After reading Dissolution, and being a bit disappointed with it, I looked on Amazon and quite a few people commented to the effect that that it was a not-very-good rip-off of "The Name of the Rose". So I thought I'd read this.

There certainly are similarities - this book too has a series of murders in a monastery (although it's set a couple of hundred years earlier); both books have a little map of the monastery at the front, both have an investigation led by an outsider who's got a sidekick, and both feature deranged monks. And I would say that this book enjoys an appreciably higher standard of writing.

However. I found it very hard going. While it is, ostensibly, a whodunnit mystery, and while there are bits where clues have to be followed etc., there is an awful lot of stuff about the disputes that were going on at the time between different church factions - arguing e.g. whether it is right to take a vow of poverty.

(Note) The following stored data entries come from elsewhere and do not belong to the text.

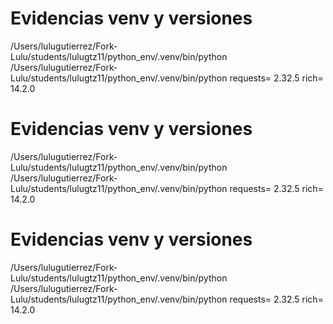 
# Evidencias venv y versiones
/Users/lulugutierrez/Fork-Lulu/students/lulugtz11/python_env/.venv/bin/python
/Users/lulugutierrez/Fork-Lulu/students/lulugtz11/python_env/.venv/bin/python
requests= 2.32.5
rich= 14.2.0

# Evidencias venv y versiones
/Users/lulugutierrez/Fork-Lulu/students/lulugtz11/python_env/.venv/bin/python
/Users/lulugutierrez/Fork-Lulu/students/lulugtz11/python_env/.venv/bin/python
requests= 2.32.5
rich= 14.2.0

# Evidencias venv y versiones
/Users/lulugutierrez/Fork-Lulu/students/lulugtz11/python_env/.venv/bin/python
/Users/lulugutierrez/Fork-Lulu/students/lulugtz11/python_env/.venv/bin/python
requests= 2.32.5
rich= 14.2.0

On top of this there was quite a bit about arcane religious practises which seemed irrelevant (although you didn't feel you could skip it in case it turned out to be important).

Maybe this was very well researched (and again, I think it seemed more convincing than Dissolution), but I just couldn't get interested in it.

And the mystery, which seemed quite promising, didn't turn out to be very satisfying. I think that perhaps Eco intended this: he didn't want a really neat solution with all the loose ends tied, and wanted to make it a bit ambiguous. But that's not what I wanted.

So I found this a real slog, and not very rewarding.